Otherwise, the app works much like the others, installing in the User directory by default and offering context menu options. You can open files or folders to view in a browser or share via a link copied to your clipboard. Unlike the others, though, MediaFire installs a system tray utility with notifications and sync status – handy, but not really necessary. I also must say that I found it a bit buggy in my testing, as it crashed several times. Your mileage may vary.
Free users currently receive twelve gigabytes of storage. However, the 200MB file size cap on free accounts means you can’t share certain kinds of files easily, like full-length HD videos. Also, the download pages generated via link are ad-supported. Paid plans start at $2.49 per month for a full terabyte, which is extremely competitive.
MediaFire provides mobile apps for Android and iOS. A Mac OS X app is available, too. They do the job, but feel a bit clunky compared to Dropbox and Google Drive. There’s no app for BlackBerry or Windows Phone.
Coming Soon: iCloud Drive
Though it’s not out yet (in a release form, at least), Apple will soon equip its own cloud storage service with an app called iCloud Drive. It will provide five gigabytes of free space and will sync between Mac OS X and iOS devices using software built in to each operating system. Apple promises there will be a client for Windows, but no support has been announced for any mobile platform besides iOS.

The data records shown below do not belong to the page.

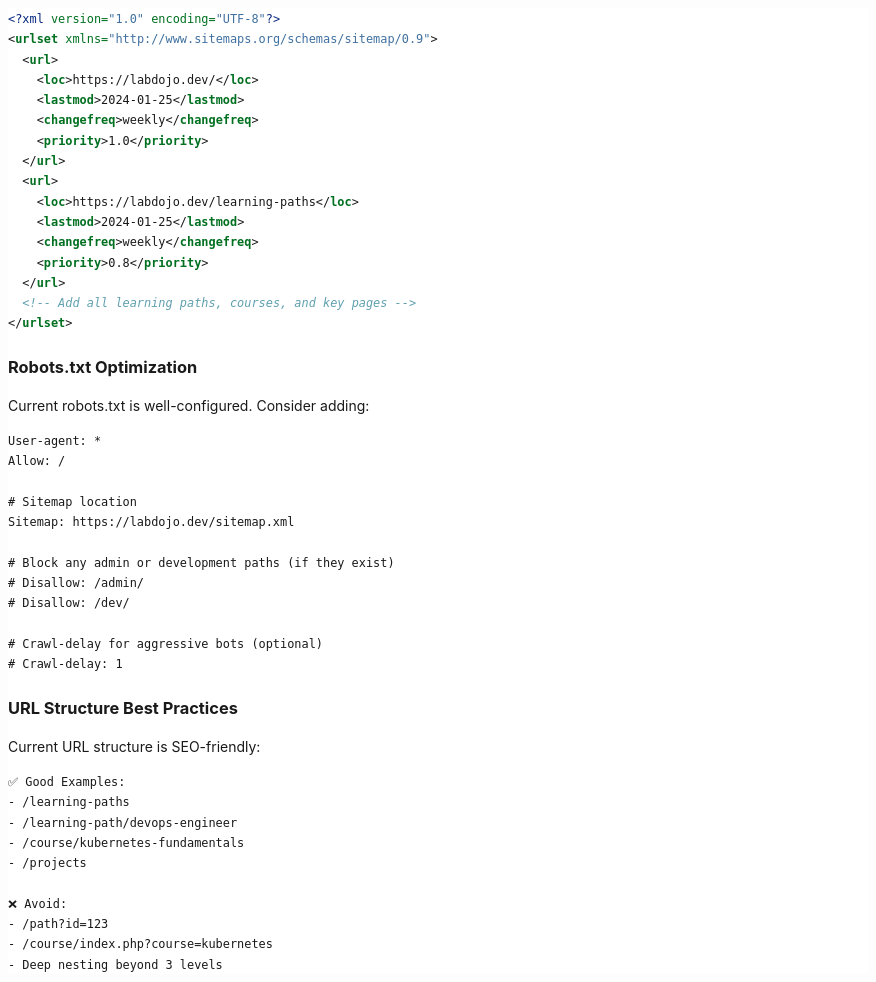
 ```xml
<?xml version="1.0" encoding="UTF-8"?>
<urlset xmlns="http://www.sitemaps.org/schemas/sitemap/0.9">
  <url>
    <loc>https://labdojo.dev/</loc>
    <lastmod>2024-01-25</lastmod>
    <changefreq>weekly</changefreq>
    <priority>1.0</priority>
  </url>
  <url>
    <loc>https://labdojo.dev/learning-paths</loc>
    <lastmod>2024-01-25</lastmod>
    <changefreq>weekly</changefreq>
    <priority>0.8</priority>
  </url>
  <!-- Add all learning paths, courses, and key pages -->
</urlset>
```

### Robots.txt Optimization

Current robots.txt is well-configured. Consider adding:

```txt
User-agent: *
Allow: /

# Sitemap location
Sitemap: https://labdojo.dev/sitemap.xml

# Block any admin or development paths (if they exist)
# Disallow: /admin/
# Disallow: /dev/

# Crawl-delay for aggressive bots (optional)
# Crawl-delay: 1
```

### URL Structure Best Practices

Current URL structure is SEO-friendly:

```
✅ Good Examples:
- /learning-paths
- /learning-path/devops-engineer
- /course/kubernetes-fundamentals
- /projects

❌ Avoid:
- /path?id=123
- /course/index.php?course=kubernetes
- Deep nesting beyond 3 levels
```
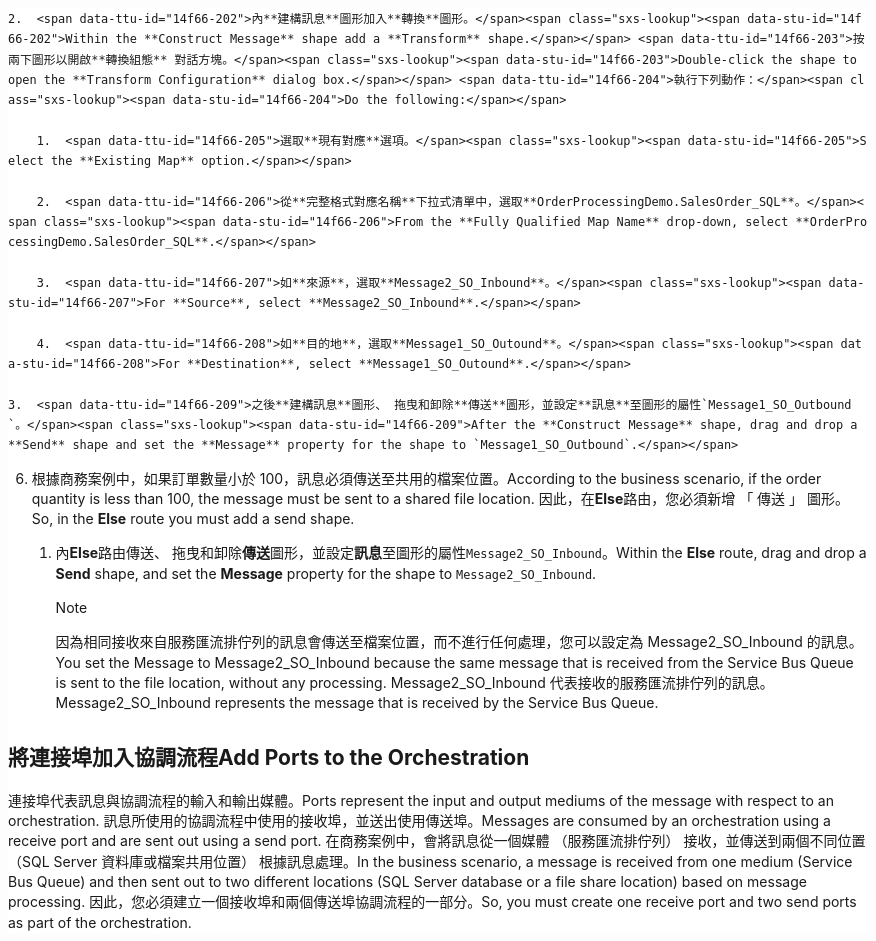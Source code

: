     2.  <span data-ttu-id="14f66-202">內**建構訊息**圖形加入**轉換**圖形。</span><span class="sxs-lookup"><span data-stu-id="14f66-202">Within the **Construct Message** shape add a **Transform** shape.</span></span> <span data-ttu-id="14f66-203">按兩下圖形以開啟**轉換組態** 對話方塊。</span><span class="sxs-lookup"><span data-stu-id="14f66-203">Double-click the shape to open the **Transform Configuration** dialog box.</span></span> <span data-ttu-id="14f66-204">執行下列動作：</span><span class="sxs-lookup"><span data-stu-id="14f66-204">Do the following:</span></span>  
  
        1.  <span data-ttu-id="14f66-205">選取**現有對應**選項。</span><span class="sxs-lookup"><span data-stu-id="14f66-205">Select the **Existing Map** option.</span></span>  
  
        2.  <span data-ttu-id="14f66-206">從**完整格式對應名稱**下拉式清單中，選取**OrderProcessingDemo.SalesOrder_SQL**。</span><span class="sxs-lookup"><span data-stu-id="14f66-206">From the **Fully Qualified Map Name** drop-down, select **OrderProcessingDemo.SalesOrder_SQL**.</span></span>  
  
        3.  <span data-ttu-id="14f66-207">如**來源**，選取**Message2_SO_Inbound**。</span><span class="sxs-lookup"><span data-stu-id="14f66-207">For **Source**, select **Message2_SO_Inbound**.</span></span>  
  
        4.  <span data-ttu-id="14f66-208">如**目的地**，選取**Message1_SO_Outound**。</span><span class="sxs-lookup"><span data-stu-id="14f66-208">For **Destination**, select **Message1_SO_Outound**.</span></span>  
  
    3.  <span data-ttu-id="14f66-209">之後**建構訊息**圖形、 拖曳和卸除**傳送**圖形，並設定**訊息**至圖形的屬性`Message1_SO_Outbound`。</span><span class="sxs-lookup"><span data-stu-id="14f66-209">After the **Construct Message** shape, drag and drop a **Send** shape and set the **Message** property for the shape to `Message1_SO_Outbound`.</span></span>  
  
6.  <span data-ttu-id="14f66-210">根據商務案例中，如果訂單數量小於 100，訊息必須傳送至共用的檔案位置。</span><span class="sxs-lookup"><span data-stu-id="14f66-210">According to the business scenario, if the order quantity is less than 100, the message must be sent to a shared file location.</span></span> <span data-ttu-id="14f66-211">因此，在**Else**路由，您必須新增 「 傳送 」 圖形。</span><span class="sxs-lookup"><span data-stu-id="14f66-211">So, in the **Else** route you must add a send shape.</span></span>  
  
    1.  <span data-ttu-id="14f66-212">內**Else**路由傳送、 拖曳和卸除**傳送**圖形，並設定**訊息**至圖形的屬性`Message2_SO_Inbound`。</span><span class="sxs-lookup"><span data-stu-id="14f66-212">Within the **Else** route, drag and drop a **Send** shape, and set the **Message** property for the shape to `Message2_SO_Inbound`.</span></span>  
  
        > [!NOTE]
        >  <span data-ttu-id="14f66-213">因為相同接收來自服務匯流排佇列的訊息會傳送至檔案位置，而不進行任何處理，您可以設定為 Message2_SO_Inbound 的訊息。</span><span class="sxs-lookup"><span data-stu-id="14f66-213">You set the Message to Message2_SO_Inbound because the same message that is received from the Service Bus Queue is sent to the file location, without any processing.</span></span> <span data-ttu-id="14f66-214">Message2_SO_Inbound 代表接收的服務匯流排佇列的訊息。</span><span class="sxs-lookup"><span data-stu-id="14f66-214">Message2_SO_Inbound represents the message that is received by the Service Bus Queue.</span></span>  
  
## <a name="add-ports-to-the-orchestration"></a><span data-ttu-id="14f66-215">將連接埠加入協調流程</span><span class="sxs-lookup"><span data-stu-id="14f66-215">Add Ports to the Orchestration</span></span>  
 <span data-ttu-id="14f66-216">連接埠代表訊息與協調流程的輸入和輸出媒體。</span><span class="sxs-lookup"><span data-stu-id="14f66-216">Ports represent the input and output mediums of the message with respect to an orchestration.</span></span> <span data-ttu-id="14f66-217">訊息所使用的協調流程中使用的接收埠，並送出使用傳送埠。</span><span class="sxs-lookup"><span data-stu-id="14f66-217">Messages are consumed by an orchestration using a receive port and are sent out using a send port.</span></span> <span data-ttu-id="14f66-218">在商務案例中，會將訊息從一個媒體 （服務匯流排佇列） 接收，並傳送到兩個不同位置 （SQL Server 資料庫或檔案共用位置） 根據訊息處理。</span><span class="sxs-lookup"><span data-stu-id="14f66-218">In the business scenario, a message is received from one medium (Service Bus Queue) and then sent out to two different locations (SQL Server database or a file share location) based on message processing.</span></span> <span data-ttu-id="14f66-219">因此，您必須建立一個接收埠和兩個傳送埠協調流程的一部分。</span><span class="sxs-lookup"><span data-stu-id="14f66-219">So, you must create one receive port and two send ports as part of the orchestration.</span></span>  
  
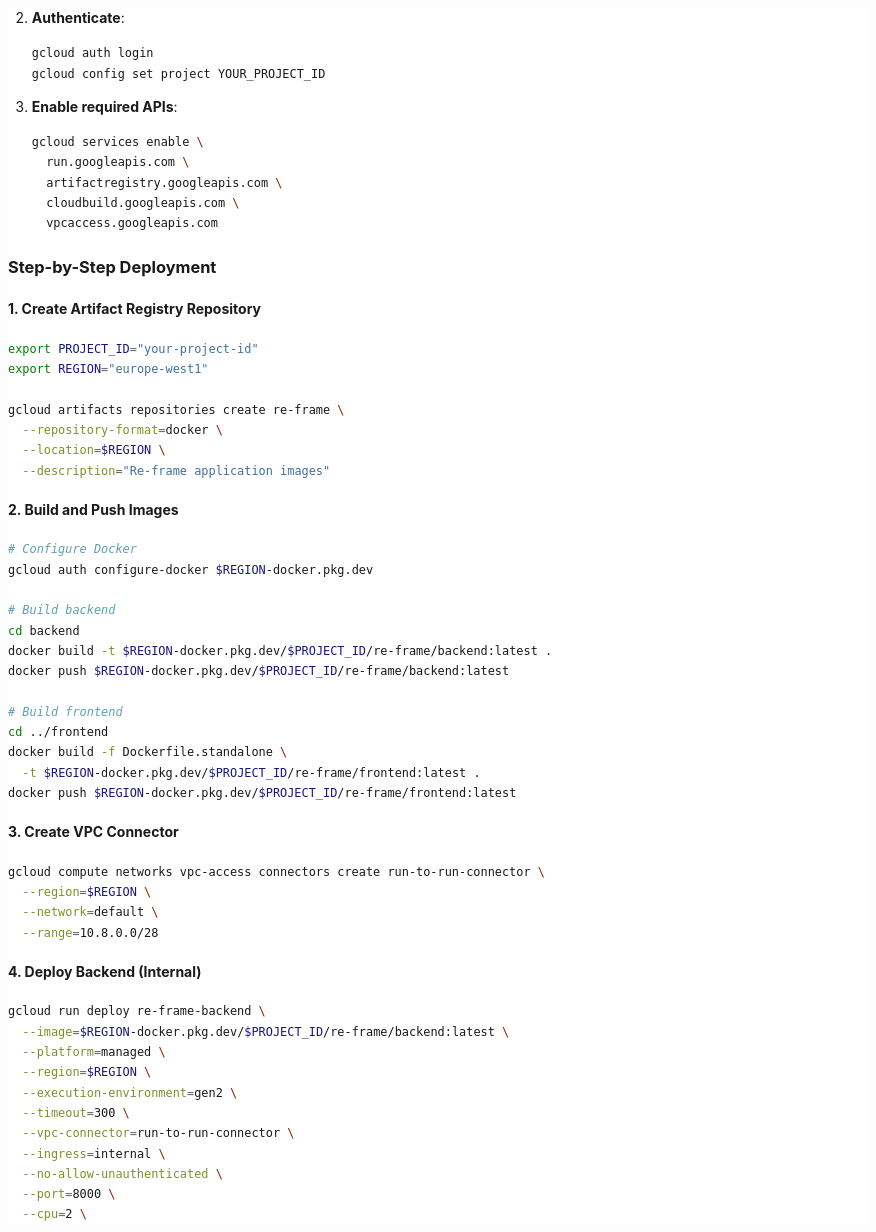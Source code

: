 2. **Authenticate**:
   ```bash
   gcloud auth login
   gcloud config set project YOUR_PROJECT_ID
   ```

3. **Enable required APIs**:
   ```bash
   gcloud services enable \
     run.googleapis.com \
     artifactregistry.googleapis.com \
     cloudbuild.googleapis.com \
     vpcaccess.googleapis.com
   ```

### Step-by-Step Deployment

#### 1. Create Artifact Registry Repository
```bash
export PROJECT_ID="your-project-id"
export REGION="europe-west1"

gcloud artifacts repositories create re-frame \
  --repository-format=docker \
  --location=$REGION \
  --description="Re-frame application images"
```

#### 2. Build and Push Images
```bash
# Configure Docker
gcloud auth configure-docker $REGION-docker.pkg.dev

# Build backend
cd backend
docker build -t $REGION-docker.pkg.dev/$PROJECT_ID/re-frame/backend:latest .
docker push $REGION-docker.pkg.dev/$PROJECT_ID/re-frame/backend:latest

# Build frontend
cd ../frontend
docker build -f Dockerfile.standalone \
  -t $REGION-docker.pkg.dev/$PROJECT_ID/re-frame/frontend:latest .
docker push $REGION-docker.pkg.dev/$PROJECT_ID/re-frame/frontend:latest
```

#### 3. Create VPC Connector
```bash
gcloud compute networks vpc-access connectors create run-to-run-connector \
  --region=$REGION \
  --network=default \
  --range=10.8.0.0/28
```

#### 4. Deploy Backend (Internal)
```bash
gcloud run deploy re-frame-backend \
  --image=$REGION-docker.pkg.dev/$PROJECT_ID/re-frame/backend:latest \
  --platform=managed \
  --region=$REGION \
  --execution-environment=gen2 \
  --timeout=300 \
  --vpc-connector=run-to-run-connector \
  --ingress=internal \
  --no-allow-unauthenticated \
  --port=8000 \
  --cpu=2 \
```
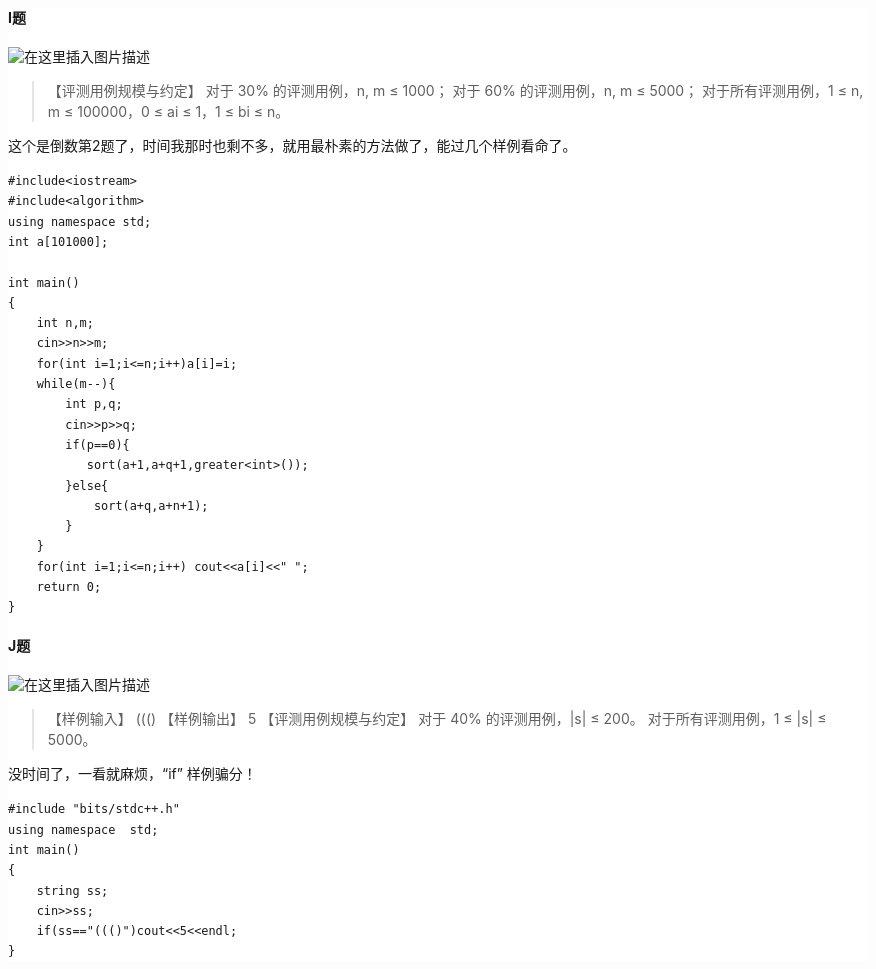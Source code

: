 

#### I题

![在这里插入图片描述](https://img-blog.csdnimg.cn/20210420133754890.png?x-oss-process=image/watermark,type_ZmFuZ3poZW5naGVpdGk,shadow_10,text_aHR0cHM6Ly9ibG9nLmNzZG4ubmV0L1N1cHJlbWU3,size_16,color_FFFFFF,t_70)

> 【评测用例规模与约定】
>  对于 30% 的评测用例，n, m ≤ 1000；
>  对于 60% 的评测用例，n, m ≤ 5000；
>  对于所有评测用例，1 ≤ n, m ≤ 100000，0 ≤ ai ≤ 1，1 ≤ bi ≤ n。
>
> 

这个是倒数第2题了，时间我那时也剩不多，就用最朴素的方法做了，能过几个样例看命了。

```
#include<iostream>
#include<algorithm>
using namespace std;
int a[101000];

int main()
{
    int n,m;
    cin>>n>>m;
    for(int i=1;i<=n;i++)a[i]=i;
    while(m--){
        int p,q;
        cin>>p>>q;
        if(p==0){
           sort(a+1,a+q+1,greater<int>());
        }else{
            sort(a+q,a+n+1);
        }
    }
    for(int i=1;i<=n;i++) cout<<a[i]<<" ";
    return 0;
}
```



#### J题

![在这里插入图片描述](https://img-blog.csdnimg.cn/20210420134523547.png?x-oss-process=image/watermark,type_ZmFuZ3poZW5naGVpdGk,shadow_10,text_aHR0cHM6Ly9ibG9nLmNzZG4ubmV0L1N1cHJlbWU3,size_16,color_FFFFFF,t_70)

> 【样例输入】
>  ((()
>  【样例输出】
>  5
>  【评测用例规模与约定】
>  对于 40% 的评测用例，|s| ≤ 200。
>  对于所有评测用例，1 ≤ |s| ≤ 5000。



没时间了，一看就麻烦，“if” 样例骗分！

```
#include "bits/stdc++.h"
using namespace  std;
int main()
{
    string ss;
    cin>>ss;
    if(ss=="((()")cout<<5<<endl;
}
```

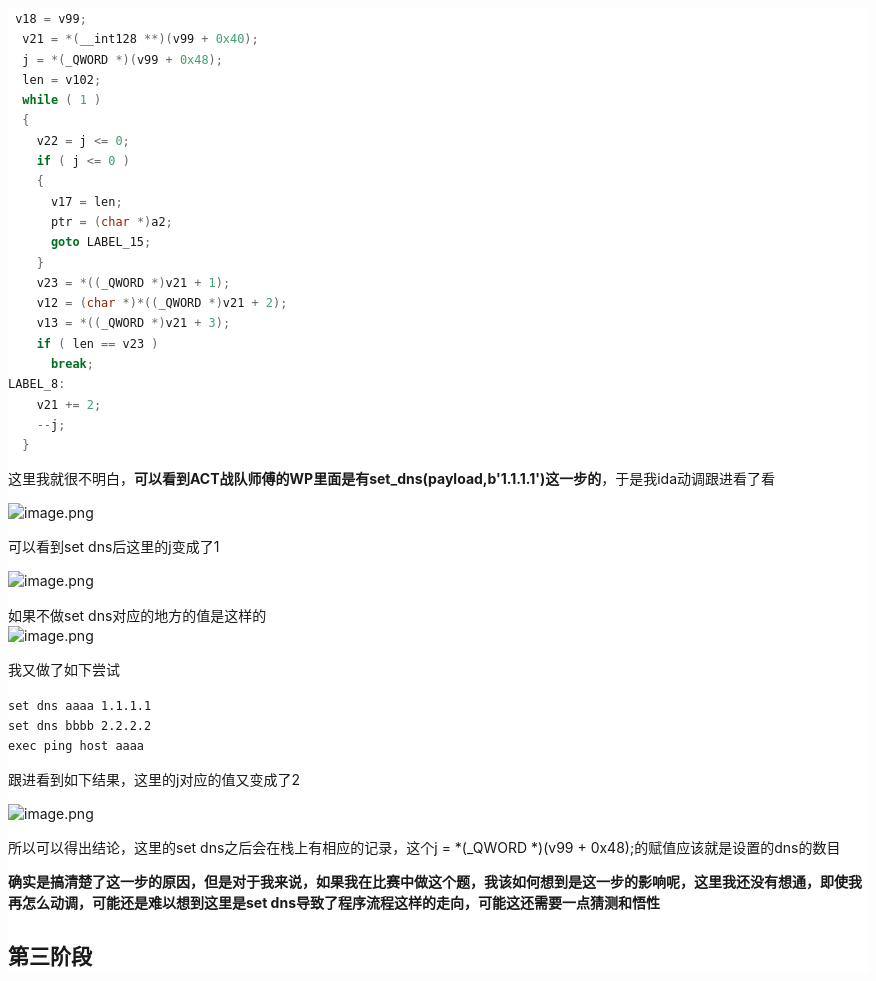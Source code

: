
 ```c
 v18 = v99;
  v21 = *(__int128 **)(v99 + 0x40);
  j = *(_QWORD *)(v99 + 0x48);
  len = v102;
  while ( 1 )
  {
    v22 = j <= 0;
    if ( j <= 0 )
    {
      v17 = len;
      ptr = (char *)a2;
      goto LABEL_15;
    }
    v23 = *((_QWORD *)v21 + 1);
    v12 = (char *)*((_QWORD *)v21 + 2);
    v13 = *((_QWORD *)v21 + 3);
    if ( len == v23 )
      break;
LABEL_8:
    v21 += 2;
    --j;
  }
```

这里我就很不明白，**可以看到ACT战队师傅的WP里面是有set\_dns(payload,b'1.1.1.1')这一步的**，于是我ida动调跟进看了看

![image.png](https://shs3.b.qianxin.com/attack_forum/2024/11/attach-01973f6ec686820548fc8e4c8c23bf6f88e13219.png)

可以看到set dns后这里的j变成了1

![image.png](https://shs3.b.qianxin.com/attack_forum/2024/11/attach-1a4a6be39c9576691b76b23efa42ab3fcc2f09c4.png)

如果不做set dns对应的地方的值是这样的  
![image.png](https://shs3.b.qianxin.com/attack_forum/2024/11/attach-fbf9d2ed07088133e75882c742b8de0fb544a032.png)

我又做了如下尝试

```text
set dns aaaa 1.1.1.1
set dns bbbb 2.2.2.2
exec ping host aaaa
```

跟进看到如下结果，这里的j对应的值又变成了2

![image.png](https://shs3.b.qianxin.com/attack_forum/2024/11/attach-d05883057b6433fd6946f56be4d138e03d5f7950.png)

所以可以得出结论，这里的set dns之后会在栈上有相应的记录，这个j = \*(\_QWORD \*)(v99 + 0x48);的赋值应该就是设置的dns的数目

**确实是搞清楚了这一步的原因，但是对于我来说，如果我在比赛中做这个题，我该如何想到是这一步的影响呢，这里我还没有想通，即使我再怎么动调，可能还是难以想到这里是set dns导致了程序流程这样的走向，可能这还需要一点猜测和悟性**

第三阶段
----
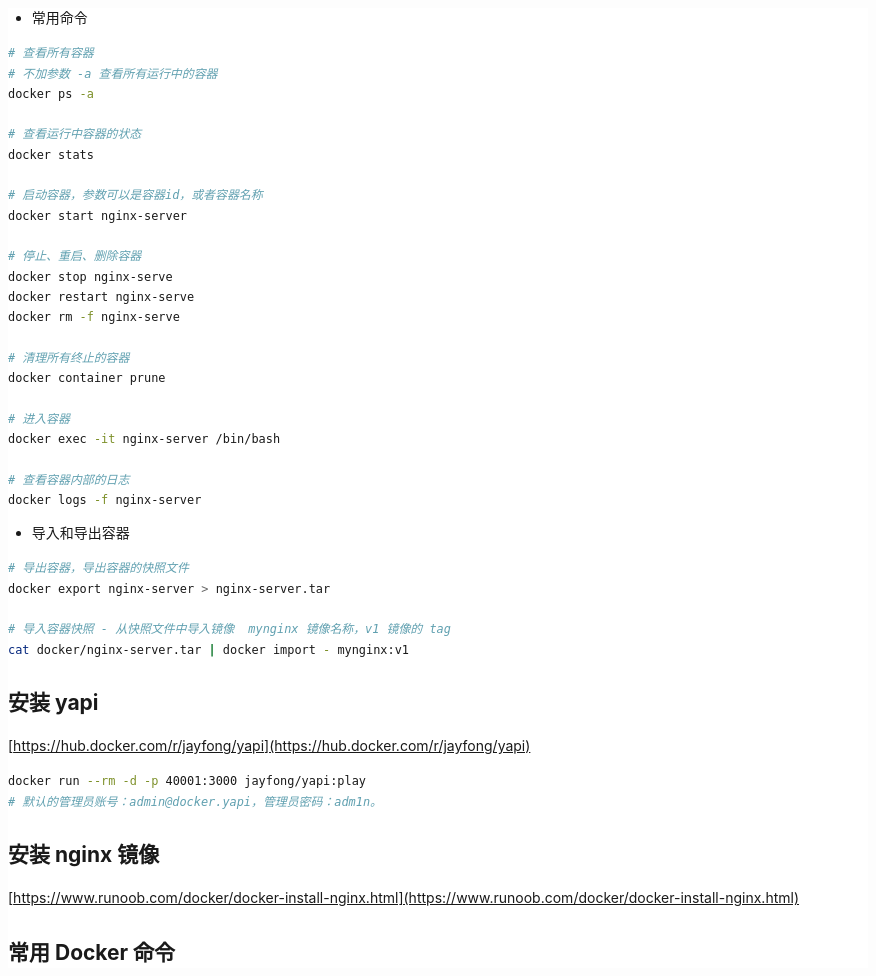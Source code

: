 
- 常用命令

```bash
# 查看所有容器
# 不加参数 -a 查看所有运行中的容器
docker ps -a

# 查看运行中容器的状态
docker stats 

# 启动容器，参数可以是容器id，或者容器名称
docker start nginx-server

# 停止、重启、删除容器
docker stop nginx-serve
docker restart nginx-serve
docker rm -f nginx-serve

# 清理所有终止的容器
docker container prune

# 进入容器
docker exec -it nginx-server /bin/bash

# 查看容器内部的日志
docker logs -f nginx-server
```


- 导入和导出容器

```bash
# 导出容器，导出容器的快照文件
docker export nginx-server > nginx-server.tar

# 导入容器快照 - 从快照文件中导入镜像  mynginx 镜像名称，v1 镜像的 tag
cat docker/nginx-server.tar | docker import - mynginx:v1
```


## 安装 yapi
[https://hub.docker.com/r/jayfong/yapi](https://hub.docker.com/r/jayfong/yapi)

```bash
docker run --rm -d -p 40001:3000 jayfong/yapi:play
# 默认的管理员账号：admin@docker.yapi，管理员密码：adm1n。
```
## 安装 nginx 镜像
[https://www.runoob.com/docker/docker-install-nginx.html](https://www.runoob.com/docker/docker-install-nginx.html)

## 常用 Docker 命令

These five options are, in truth, extremely similar, yet you’re probably wondering which is best. Most users only need one, after all.
The answer depends on a variety of factors, but, personally, I feel that Dropbox and Box have the lead. These two services are notable because they offer a strong web interface, great cross-platform support and can generate links directly to your clipboard. Box provides more storage , but Dropbox has higher file size limits. Google’s Drive is also a very strong contender, but its lack of broad platform support is a problem.
Still, any of these services could work. Which have you chosen for your desktop, and why?